▶ **Action item**
Give back exactly the lines from the start of the entries below to the line holding "Our reduction rules", that line included, and leave every picture out.

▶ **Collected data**
□ □ □

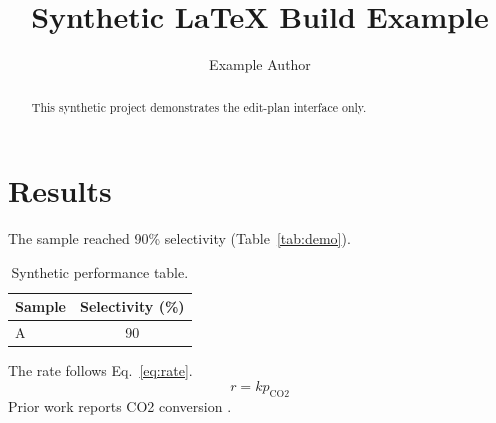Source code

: \documentclass[11pt]{article}
\title{Synthetic LaTeX Build Example}
\author{Example Author}
\begin{document}
\maketitle
\begin{abstract}
This synthetic project demonstrates the edit-plan interface only.
\end{abstract}
\section{Results}
The sample reached 90\% selectivity (Table~\ref{tab:demo}).
\begin{table}[htbp]
\centering
\begin{tabular}{lc}
\toprule
Sample & Selectivity (\%) \\
\midrule
A & 90 \\
\bottomrule
\end{tabular}
\caption{Synthetic performance table.}
\end{table}
The rate follows Eq.~\ref{eq:rate}.
\begin{equation}
r = k p_{\mathrm{CO2}}
\label{eq:rate}
\end{equation}
Prior work reports CO2 conversion \citep{doe2024}.


\end{document}
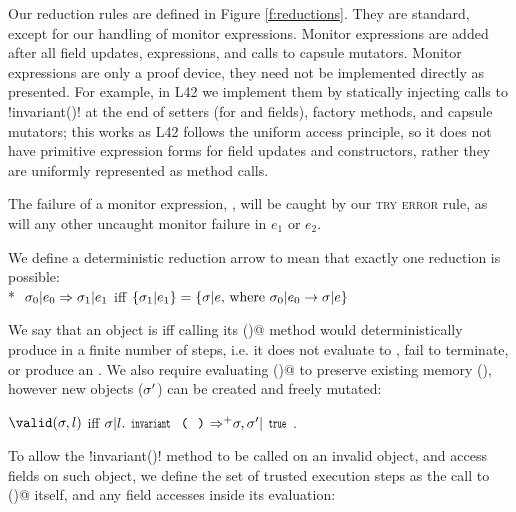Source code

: Our reduction rules are defined in Figure \ref{f:reductions}.
They are standard, except for our handling of monitor expressions. Monitor expressions are added after all field updates, \Q@new@ expressions, and calls to capsule mutators.
Monitor expressions are only a proof device, they need not be implemented directly as presented.
For example, in L42 we implement them by statically injecting calls to \Q!invariant()! at the end of setters (for \Q@imm@ and \Q@capsule@ fields), factory methods, and capsule mutators; this works as L42 follows the uniform access principle, so it does not have primitive expression forms for field updates and constructors, rather they are uniformly represented as method calls.

The failure of a monitor expression, , will be caught by our \textsc{try error} rule, as will any other uncaught monitor failure in $e_1$ or $e_2$.

We define a deterministic reduction arrow to mean that exactly one reduction is possible:\\*
\indent$\ \sigma_0|e_0\Rightarrow \sigma_1|e_1$ iff $\{\sigma_1|e_1\}=\{\sigma|e \text{, where } \sigma_0|e_0\rightarrow \sigma|e\}$

\noindent We say that an object is \valid iff calling its \Q@invariant()@ method would
deterministically produce \Q@true@ in a finite number of steps, i.e. it does not evaluate to \Q@false@, fail to terminate, or produce an \error.
We also require evaluating \Q@invariant()@ to preserve existing memory (\s), however new objects ($\sigma'$) can be created and freely mutated:

\indent$\valid(\s,l)$ iff $\s | l.\invariant {\Rightarrow^+} \s,\s' | \Kw{true}$.%

\noindent 
To allow the \Q!invariant()! method to be called on an invalid object, and access fields on such object, we define the set of trusted execution steps as the call to \Q@invariant()@ itself, and any field accesses inside its evaluation:

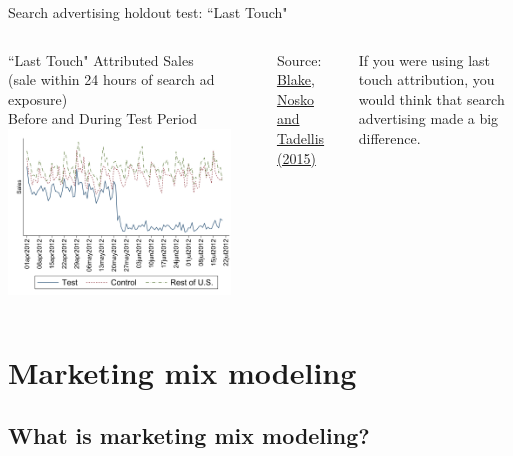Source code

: \documentclass[10pt, aspectratio=169]{beamer}
\newcommand{\source}[1]{\begin{flushright} \footnotesize Source: {#1} \end{flushright} \normalsize}
\begin{document}
\begin{frame}{Search advertising holdout test: ``Last Touch"}
\begin{columns}[t]
\centering
``Last Touch" Attributed Sales \\
(sale within 24 hours of search ad exposure)\\
Before and During Test Period\\
\includegraphics[width=0.9\textwidth]{images/blakeetallasttouch.png}\\
\source{\href{https://drive.google.com/uc?export=download&id=0B0EzanlzLNsWU1BkWnFxZlZuZUE}{Blake, Nosko and Tadellis (2015)}}
\alert{If you were using last touch attribution, you would think that search advertising made a big difference.}
\end{columns}
\end{frame}

\section{Marketing mix modeling}

\subsection{What is marketing mix modeling?}
\end{document}

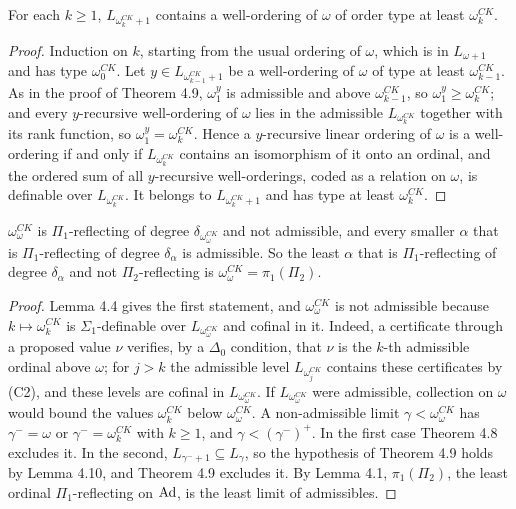 \documentclass[11pt]{article}
\begin{document}
\begin{statement} For each $k \ge 1$, $L_{\omega_k^{CK}+1}$ contains a well-ordering of $\omega$ of
order type at least $\omega_k^{CK}$.
\end{statement}

\begin{proof}
Induction on $k$, starting from the usual ordering of $\omega$, which is in $L_{\omega+1}$ and has type
$\omega_0^{CK}$. Let $y \in L_{\omega_{k-1}^{CK}+1}$ be a well-ordering of $\omega$ of type at least
$\omega_{k-1}^{CK}$. As in the proof of Theorem 4.9, $\omega_1^y$ is admissible and above $\omega_{k-1}^{CK}$, so
$\omega_1^y \ge \omega_k^{CK}$; and every $y$-recursive well-ordering of $\omega$ lies in the admissible
$L_{\omega_k^{CK}}$ together with its rank function, so $\omega_1^y = \omega_k^{CK}$. Hence a $y$-recursive linear
ordering of $\omega$ is a well-ordering if and only if $L_{\omega_k^{CK}}$ contains an isomorphism of it onto an
ordinal, and the ordered sum of all $y$-recursive well-orderings, coded as a relation on $\omega$, is definable over
$L_{\omega_k^{CK}}$. It belongs to $L_{\omega_k^{CK}+1}$ and has type at least $\omega_k^{CK}$.
\end{proof}

\begin{statement} $\omega_\omega^{CK}$ is $\Pi_1$-reflecting of degree
$\delta_{\omega_\omega^{CK}}$ and not admissible, and every smaller $\alpha$ that is $\Pi_1$-reflecting of degree
$\delta_\alpha$ is admissible. So the least $\alpha$ that is $\Pi_1$-reflecting of degree $\delta_\alpha$ and not
$\Pi_2$-reflecting is $\omega_\omega^{CK} = \pi_1(\Pi_2)$.
\end{statement}

\begin{proof}
Lemma 4.4 gives the first statement, and $\omega_\omega^{CK}$ is not admissible because $k \mapsto \omega_k^{CK}$ is
$\Sigma_1$-definable over $L_{\omega_\omega^{CK}}$ and cofinal in it. Indeed, a certificate through a proposed value
$\nu$ verifies, by a $\Delta_0$ condition, that $\nu$ is the $k$-th admissible ordinal above $\omega$; for $j > k$ the
admissible level $L_{\omega_j^{CK}}$ contains these certificates by (C2), and these levels are cofinal in
$L_{\omega_\omega^{CK}}$. If
$L_{\omega_\omega^{CK}}$ were admissible, collection on $\omega$ would bound the values $\omega_k^{CK}$ below
$\omega_\omega^{CK}$. A non-admissible limit $\gamma <
\omega_\omega^{CK}$ has $\gamma^- = \omega$ or $\gamma^- = \omega_k^{CK}$ with $k \ge 1$, and $\gamma < (\gamma^-)^+$.
In the first case Theorem 4.8 excludes it. In the second, $L_{\gamma^- + 1} \subseteq L_\gamma$, so the hypothesis of
Theorem 4.9 holds by Lemma 4.10, and Theorem 4.9 excludes it. By Lemma 4.1, $\pi_1(\Pi_2)$, the least ordinal
$\Pi_1$-reflecting on $\mathrm{Ad}$, is the least limit of admissibles.
\end{proof}
\end{document}
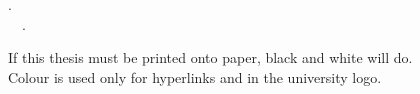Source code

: \vspace*{\fill}

\begin{information}

\thetitle. \\
\textcopyright~\theyear~\theauthor.


If this thesis must be printed onto paper, black and white will do. \\
Colour is used only for hyperlinks and in the university logo.

\end{information}

\vspace{5em}
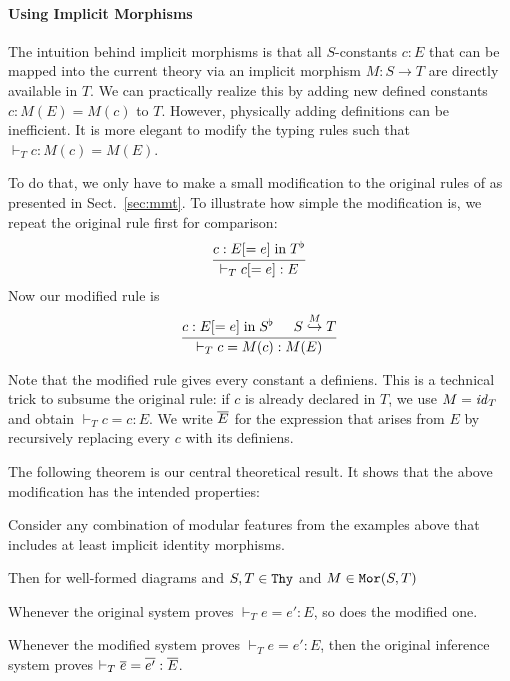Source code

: \paragraph{Using Implicit Morphisms}
The intuition behind implicit morphisms is that all $S$-constants $c:E$ that can be mapped into the current theory via an implicit morphism $M:S\to T$ are directly available in $T$.
We can practically realize this by adding new defined constants $c:M(E)=M(c)$ to $T$.
However, physically adding definitions can be inefficient.
It is more elegant to modify the typing rules such that $\vdash_T c:M(c)=M(E)$.

To do that, we only have to make a small modification to the original rules of \mmt as presented in Sect.~\ref{sec:mmt}.
To illustrate how simple the modification is, we repeat the original rule first for comparison:
\[\rul{c:E[=e] \minn \flt{T}}{\vdash_T c[=e]:E}\]
Now our modified rule is
\[\rul{c:E[=e] \minn \flt{S}\tb \ipc{M}{S}{T}}{\vdash_T c=M(c):M(E)}\]

Note that the modified rule gives every constant a definiens.
This is a technical trick to subsume the original rule: if $c$ is already declared in $T$, we use $M=\id{T}$ and obtain $\vdash_T c=c:E$.
We write $\ov{E}$ for the expression that arises from $E$ by recursively replacing every $c$ with its definiens.

The following theorem is our central theoretical result.
It shows that the above modification has the intended properties:
\begin{theorem}
Consider any combination of modular features from the examples above that includes at least implicit identity morphisms.

Then for well-formed diagrams and $S,T\in\Thy$ and $M\in\Mo{S}{T}$
\begin{compactenum}
 \item Whenever the original system proves $\vdash_T e=e':E$, so does the modified one.
 \item Whenever the modified system proves $\vdash_T e=e':E$, then the original inference system proves $\vdash_T \ov{e}=\ov{e'}:\ov{E}$.
\end{compactenum}
\end{theorem}

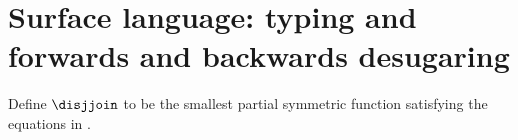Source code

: \section{Surface language: typing and forwards and backwards desugaring}
\label{app:surface-language}





\begin{definition}
   Define $\disjjoin$ to be the smallest partial symmetric function satisfying the equations in .
\end{definition}








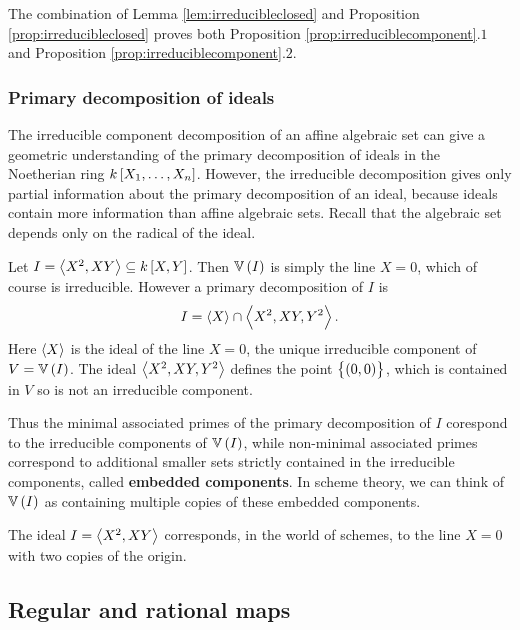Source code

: The combination of Lemma \ref{lem:irreducibleclosed} and Proposition \ref{prop:irreducibleclosed} proves both Proposition \ref{prop:irreduciblecomponent}.$ 1 $ and Proposition \ref{prop:irreduciblecomponent}.$ 2 $.

\pagebreak

\subsubsection{Primary decomposition of ideals}

The irreducible component decomposition of an affine algebraic set can give a geometric understanding of the primary decomposition of ideals in the Noetherian ring $ k\sbr{X_1, \dots, X_n} $. However, the irreducible decomposition gives only partial information about the primary decomposition of an ideal, because ideals contain more information than affine algebraic sets. Recall that the algebraic set depends only on the radical of the ideal.

\begin{example*}
Let $ I = \abr{X^2, XY} \subseteq k\sbr{X, Y} $. Then $ \VV\br{I} $ is simply the line $ X = 0 $, which of course is irreducible. However a primary decomposition of $ I $ is
$$ I = \left\langle X \right\rangle \cap \left\langle X^2, XY, Y^2 \right\rangle. $$
Here $ \left\langle X \right\rangle $ is the ideal of the line $ X = 0 $, the unique irreducible component of $ V = \VV\br{I} $. The ideal $ \left\langle X^2, XY, Y^2 \right\rangle $ defines the point $ \cbr{\br{0, 0}} $, which is contained in $ V $ so is not an irreducible component.
\end{example*}

Thus the minimal associated primes of the primary decomposition of $ I $ corespond to the irreducible components of $ \VV\br{I} $, while non-minimal associated primes correspond to additional smaller sets strictly contained in the irreducible components, called \textbf{embedded components}. In scheme theory, we can think of $ \VV\br{I} $ as containing multiple copies of these embedded components.

\begin{example*}
The ideal $ I = \left\langle X^2, XY \right\rangle $ corresponds, in the world of schemes, to the line $ X = 0 $ with two copies of the origin.
\end{example*}

\subsection{Regular and rational maps}

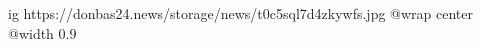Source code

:  
 
 
 
 

\ifcmt
  ig https://donbas24.news/storage/news/t0c5sql7d4zkywfs.jpg
  @wrap center
  @width 0.9
\fi
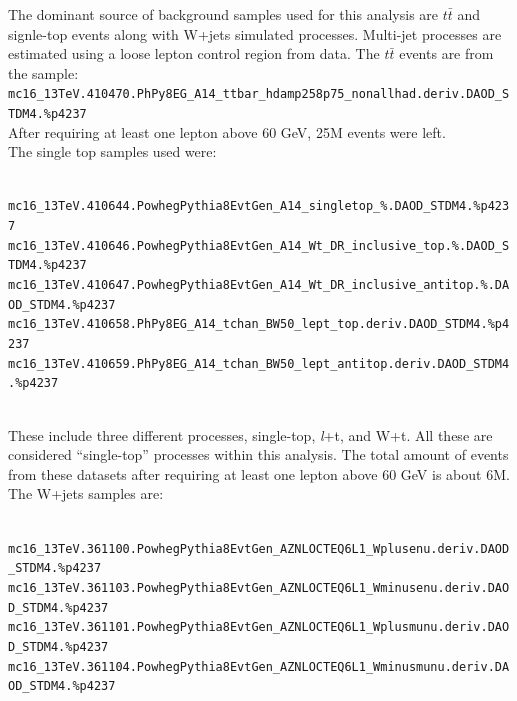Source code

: The dominant source of background samples used for this analysis are $t\bar{t}$ and signle-top events along with W+jets simulated processes. Multi-jet processes are estimated using a loose 
lepton control region from data. The $t\bar{t}$ events are from the sample:
\\
{\footnotesize \texttt{mc16\_13TeV.410470.PhPy8EG\_A14\_ttbar\_hdamp258p75\_nonallhad.deriv.DAOD\_STDM4.\%p4237}}
\\
After requiring at least one lepton above 60 GeV, 25M events were left. 
\\
The single top samples used were:
\\
\\
\begin{footnotesize}
\texttt{mc16\_13TeV.410644.PowhegPythia8EvtGen\_A14\_singletop\_\%.DAOD\_STDM4.\%p4237}\\
\texttt{mc16\_13TeV.410646.PowhegPythia8EvtGen\_A14\_Wt\_DR\_inclusive\_top.\%.DAOD\_STDM4.\%p4237}\\
\texttt{mc16\_13TeV.410647.PowhegPythia8EvtGen\_A14\_Wt\_DR\_inclusive\_antitop.\%.DAOD\_STDM4.\%p4237}\\
\texttt{mc16\_13TeV.410658.PhPy8EG\_A14\_tchan\_BW50\_lept\_top.deriv.DAOD\_STDM4.\%p4237}\\
\texttt{mc16\_13TeV.410659.PhPy8EG\_A14\_tchan\_BW50\_lept\_antitop.deriv.DAOD\_STDM4.\%p4237}\\
\end{footnotesize}
\\
These include three different processes, single-top, \textit{l}+t, and W+t. All these are considered ``single-top'' processes within this analysis. 
The total amount of events from these datasets after requiring at least one lepton above 60 GeV is about 6M. 
\\
The W+jets samples are: 
\\
\\
\begin{footnotesize}
\texttt{mc16\_13TeV.361100.PowhegPythia8EvtGen\_AZNLOCTEQ6L1\_Wplusenu.deriv.DAOD\_STDM4.\%p4237}\\
\texttt{mc16\_13TeV.361103.PowhegPythia8EvtGen\_AZNLOCTEQ6L1\_Wminusenu.deriv.DAOD\_STDM4.\%p4237}\\
\texttt{mc16\_13TeV.361101.PowhegPythia8EvtGen\_AZNLOCTEQ6L1\_Wplusmunu.deriv.DAOD\_STDM4.\%p4237}\\
\texttt{mc16\_13TeV.361104.PowhegPythia8EvtGen\_AZNLOCTEQ6L1\_Wminusmunu.deriv.DAOD\_STDM4.\%p4237}\\
\end{footnotesize}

□ □ □

▶ **Response area**
Source code

: \documentclass[11pt]{article}
\title{Synthetic LaTeX Build Example}
\author{Example Author}
\begin{document}
\maketitle
\begin{abstract}
This synthetic project demonstrates the edit-plan interface only.
\end{abstract}
\section{Results}
The sample reached 90\% selectivity (Table~\ref{tab:demo}).
\begin{table}[htbp]
\centering
\begin{tabular}{lc}
\toprule
Sample & Selectivity (\%) \\
\midrule
A & 90 \\
\bottomrule
\end{tabular}
\caption{Synthetic performance table.}
\end{table}
The rate follows Eq.~\ref{eq:rate}.
\begin{equation}
r = k p_{\mathrm{CO2}}
\label{eq:rate}
\end{equation}
Prior work reports CO2 conversion \citep{doe2024}.


\end{document}
Source code

: Our reduction rules are defined in Figure \ref{f:reductions}.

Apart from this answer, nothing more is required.